(Task directions): Quote the records below in full, exactly as given, with the images taken out.

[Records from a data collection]

---+---

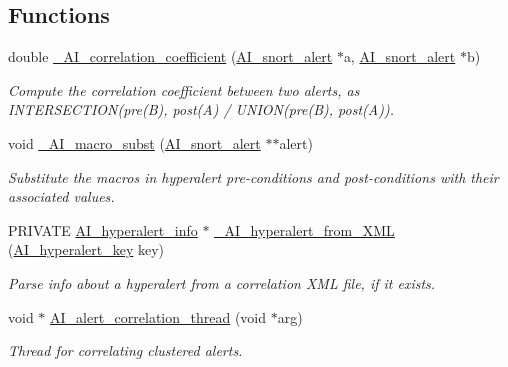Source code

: \subsection*{Functions}
\begin{DoxyCompactItemize}
\item 
double \hyperlink{group__correlation_ga130e82017fc0abcb76b1a7740ae2f4df}{\_\-AI\_\-correlation\_\-coefficient} (\hyperlink{struct__AI__snort__alert}{AI\_\-snort\_\-alert} $\ast$a, \hyperlink{struct__AI__snort__alert}{AI\_\-snort\_\-alert} $\ast$b)
\begin{DoxyCompactList}\small\item\em Compute the correlation coefficient between two alerts, as INTERSECTION(pre(B), post(A) / UNION(pre(B), post(A)). \item\end{DoxyCompactList}\item 
void \hyperlink{group__correlation_ga0d094eae1d014d89a2de21263fa747da}{\_\-AI\_\-macro\_\-subst} (\hyperlink{struct__AI__snort__alert}{AI\_\-snort\_\-alert} $\ast$$\ast$alert)
\begin{DoxyCompactList}\small\item\em Substitute the macros in hyperalert pre-\/conditions and post-\/conditions with their associated values. \item\end{DoxyCompactList}\item 
PRIVATE \hyperlink{structAI__hyperalert__info}{AI\_\-hyperalert\_\-info} $\ast$ \hyperlink{group__correlation_ga929e5c17fdb247a998d83ed6a4ae5a65}{\_\-AI\_\-hyperalert\_\-from\_\-XML} (\hyperlink{structAI__hyperalert__key}{AI\_\-hyperalert\_\-key} key)
\begin{DoxyCompactList}\small\item\em Parse info about a hyperalert from a correlation XML file, if it exists. \item\end{DoxyCompactList}\item 
void $\ast$ \hyperlink{group__correlation_ga939353a4e15de7a8f4145ab986f584be}{AI\_\-alert\_\-correlation\_\-thread} (void $\ast$arg)
\begin{DoxyCompactList}\small\item\em Thread for correlating clustered alerts. \item\end{DoxyCompactList}\end{DoxyCompactItemize}
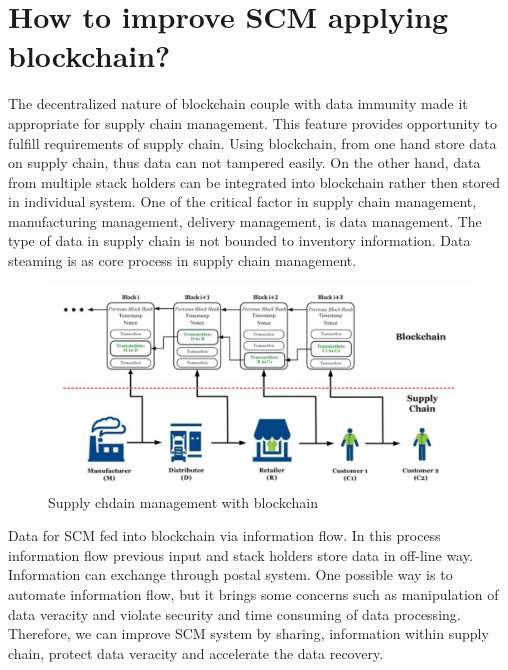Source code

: \section{How to improve SCM applying blockchain? }
The decentralized nature of blockchain couple with data immunity made it appropriate for supply chain management.
This feature provides opportunity to fulfill requirements of supply chain.  
Using blockchain, from one hand store data on supply chain, thus data can not tampered easily. On the other hand, data from multiple stack holders can be integrated into blockchain rather then stored in individual system.
One of the critical factor in supply chain management, manufacturing management, delivery management, is data management. The type of data in supply chain is not bounded to inventory information. Data steaming is as core process in supply chain management.
\begin{center}
	
	\begin{figure}[htb!]
		
		\begin{minipage}{0.55\linewidth}
			
			\includegraphics[width=1.85\textwidth]{images/chap03_SupplyChain_blockchain.png}
		\end{minipage}
		\caption{Supply chdain management with blockchain\cite{Nazmul}}
		
	\end{figure}
	
\end{center}
Data for SCM fed into blockchain via information flow. In this process information flow previous input and stack holders store data in off-line way. Information can exchange through postal system. One possible way is to automate information flow, but it brings some concerns such as manipulation of data veracity and violate security and time consuming of data processing. Therefore, we can improve SCM system by sharing, information within supply chain, protect data veracity and accelerate the data recovery.\\
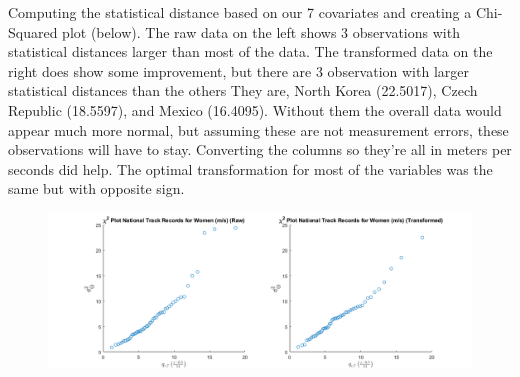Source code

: Computing the statistical distance based on our 7 covariates and creating a Chi-Squared plot (below). The raw data on the left shows 3 observations with statistical distances larger than most of the data. The transformed data on the right does show some improvement, but there are 3 observation with larger statistical distances than the others They are, North Korea (22.5017), Czech Republic (18.5597), and Mexico (16.4095). Without them the overall data would appear much more normal, but assuming these are not measurement errors, these observations will have to stay. Converting the columns so they're all in meters per seconds did help. The optimal transformation for most of the variables was the same but with opposite sign.

\begin{center}
    \begin{figure}[H]
        \centering
        \includegraphics[scale=0.4]{./matlab/chapter-4/sol4.37.chi2.png}
    \end{figure}
\end{center}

---+---

(Output):
Source code

: \subsection*{Functions}
\begin{DoxyCompactItemize}
\item 
double \hyperlink{group__correlation_ga130e82017fc0abcb76b1a7740ae2f4df}{\_\-AI\_\-correlation\_\-coefficient} (\hyperlink{struct__AI__snort__alert}{AI\_\-snort\_\-alert} $\ast$a, \hyperlink{struct__AI__snort__alert}{AI\_\-snort\_\-alert} $\ast$b)
\begin{DoxyCompactList}\small\item\em Compute the correlation coefficient between two alerts, as INTERSECTION(pre(B), post(A) / UNION(pre(B), post(A)). \item\end{DoxyCompactList}\item 
void \hyperlink{group__correlation_ga0d094eae1d014d89a2de21263fa747da}{\_\-AI\_\-macro\_\-subst} (\hyperlink{struct__AI__snort__alert}{AI\_\-snort\_\-alert} $\ast$$\ast$alert)
\begin{DoxyCompactList}\small\item\em Substitute the macros in hyperalert pre-\/conditions and post-\/conditions with their associated values. \item\end{DoxyCompactList}\item 
PRIVATE \hyperlink{structAI__hyperalert__info}{AI\_\-hyperalert\_\-info} $\ast$ \hyperlink{group__correlation_ga929e5c17fdb247a998d83ed6a4ae5a65}{\_\-AI\_\-hyperalert\_\-from\_\-XML} (\hyperlink{structAI__hyperalert__key}{AI\_\-hyperalert\_\-key} key)
\begin{DoxyCompactList}\small\item\em Parse info about a hyperalert from a correlation XML file, if it exists. \item\end{DoxyCompactList}\item 
void $\ast$ \hyperlink{group__correlation_ga939353a4e15de7a8f4145ab986f584be}{AI\_\-alert\_\-correlation\_\-thread} (void $\ast$arg)
\begin{DoxyCompactList}\small\item\em Thread for correlating clustered alerts. \item\end{DoxyCompactList}\end{DoxyCompactItemize}
Source code

: \section{How to improve SCM applying blockchain? }
The decentralized nature of blockchain couple with data immunity made it appropriate for supply chain management.
This feature provides opportunity to fulfill requirements of supply chain.  
Using blockchain, from one hand store data on supply chain, thus data can not tampered easily. On the other hand, data from multiple stack holders can be integrated into blockchain rather then stored in individual system.
One of the critical factor in supply chain management, manufacturing management, delivery management, is data management. The type of data in supply chain is not bounded to inventory information. Data steaming is as core process in supply chain management.
\begin{center}
	
	\begin{figure}[htb!]
		
		\begin{minipage}{0.55\linewidth}
			
			\includegraphics[width=1.85\textwidth]{images/chap03_SupplyChain_blockchain.png}
		\end{minipage}
		\caption{Supply chdain management with blockchain\cite{Nazmul}}
		
	\end{figure}
	
\end{center}
Data for SCM fed into blockchain via information flow. In this process information flow previous input and stack holders store data in off-line way. Information can exchange through postal system. One possible way is to automate information flow, but it brings some concerns such as manipulation of data veracity and violate security and time consuming of data processing. Therefore, we can improve SCM system by sharing, information within supply chain, protect data veracity and accelerate the data recovery.\\
Source code

: Computing the statistical distance based on our 7 covariates and creating a Chi-Squared plot (below). The raw data on the left shows 3 observations with statistical distances larger than most of the data. The transformed data on the right does show some improvement, but there are 3 observation with larger statistical distances than the others They are, North Korea (22.5017), Czech Republic (18.5597), and Mexico (16.4095). Without them the overall data would appear much more normal, but assuming these are not measurement errors, these observations will have to stay. Converting the columns so they're all in meters per seconds did help. The optimal transformation for most of the variables was the same but with opposite sign.

\begin{center}
    \begin{figure}[H]
        \centering
        \includegraphics[scale=0.4]{./matlab/chapter-4/sol4.37.chi2.png}
    \end{figure}
\end{center}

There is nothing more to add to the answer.